А так как я призвал Вас на помощь, дабы благословить мое детище, то я сохраню в глубине моего сердца наши с Вами совместные решения.
И, я знаю, мы их выполним, ибо мы оба богаты: ведь Вы — дрожжи моей поэзии, а я — ее закваска.
Р. S. Я почтительно прилагаю талер для Амалии. Пусть он просияет ей прощальной благодарностью за все ее старания и муки.
<К К. Павловой> («Nun bin ich hier angekommen…»)
5(17) августа 1870 г.
Наконец я прибыл сюда. Это красивое место.

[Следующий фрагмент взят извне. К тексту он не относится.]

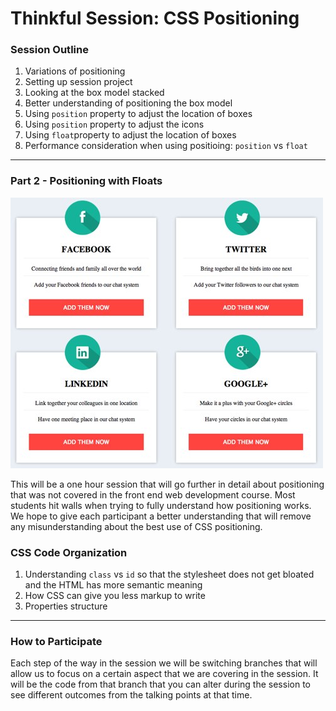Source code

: # Thinkful Session: CSS Positioning

### Session Outline

1. Variations of positioning
2. Setting up session project
3. Looking at the box model stacked 
4. Better understanding of positioning the box model
4. Using `position` property to adjust the location of boxes
5. Using `position` property to adjust the icons
6. Using `float`property to adjust the location of boxes
7. Performance consideration when using positioing: `position` vs `float`

---

### Part 2 - Positioning with Floats

![image](part2-screenshot.jpg)

This will be a one hour session that will go further in detail about positioning that was not covered in the front end web development course. Most students hit walls when trying to fully understand how positioning works. We hope to give each participant a better understanding that will remove any misunderstanding about the best use of CSS positioning.

### CSS Code Organization

1. Understanding `class` vs `id` so that the stylesheet does not get bloated and the HTML has more semantic meaning
2. How CSS can give you less markup to write
3. Properties structure

---

### How to Participate

Each step of the way in the session we will be switching branches that will allow us to focus on a certain aspect that we are covering in the session. It will be the code from that branch that you can alter during the session to see different outcomes from the talking points at that time.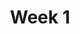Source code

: ---
title: Week 1
weekNumber: 1
days:
- date: 2022-08-25
  events:
    ? '**Lecture 1**{: .label .label-lecture } [Introduction](lecture/lec01)'
    ? '**Quick Check 1**{: .label .label-survey } [Quick Check 1](https://www.gradescope.com/courses/422877/assignments/2193231) (due Aug 29)'
    : ''
- date: 2022-08-26
  events:
    ? '**Lab 1**{: .label .label-lab } [Prerequisite Coding](https://data100.datahub.berkeley.edu/hub/user-redirect/git-pull?repo=https%3A%2F%2Fgithub.com%2FDS-100%2Ffa22&branch=main&urlpath=lab%2Ftree%2Ffa22%2Flab%2Flab01%2Flab01.ipynb) (due Aug 30)'
    : '[walkthrough, solution](https://edstem.org/us/courses/25695/discussion/1696667)'
    ? '**Homework 1**{: .label .label-hw } [Prerequisite Math](https://drive.google.com/file/d/1OybvS1SDhqfO0GCtsj55qL5fgp_nQUur/view?usp=sharing){:target="_blank"} (due Sep 1)'
    : ''
---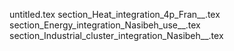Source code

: untitled.tex
section_Heat_integration_4p_Fran__.tex
section_Energy_integration_Nasibeh_use__.tex
section_Industrial_cluster_integration_Nasibeh__.tex
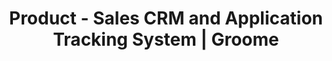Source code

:---
layout: operation
title: Product - Sales CRM and Application Tracking System | Groome
permalink: /operation/
description: With Groome streamline your hiring processes aligned with your sales goals. Request for a free demo now! 
keywords: Human Recourse Management system, Hiring solution, Talent Management Software, Application Tracking System, AI-Enabled, Recruitment Management software, recruitment system, Talent CRM, HR Software, Bangalore, India
---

Но то, что я задумал, продолжает меня сводить с ума.
Я убежден (как наверняка и Вы тоже), что Аполлон присутствовал при известном зачатии.
Вещь, которой мы дали жизнь и в которую вдохнули поэзию во время целомудренного зачатия, никогда не будет бессодержательной.
Призываю в свидетели небо и землю, даль и близь — выродком она никогда не станет. Клянусь Юпитером, о нет, о нет!
Недавно я встретил Лаубе, он посмотрел при свете на Федора и сказал, что эта тема не годится для сцены.
Он считает, что немецкой сцене подходят только твердые люди, причем им должно сопутствовать красивое покаяние, сопровождаемое любовью.
Федор же — это отрицание, он не способен к власти. Я тотчас же согласился с его мнением и пожал ему руку.
Он сказал мне, что благополучно довел до конца Лжедмитрия. Я же воскликнул: «Черт подери!» — и пожелал ему спокойной ночи.
Я подумал о нем с благодарностью, о том, как он наказал хитрость, ибо уж никто больше не усумнится, что Димитрий-самозванец.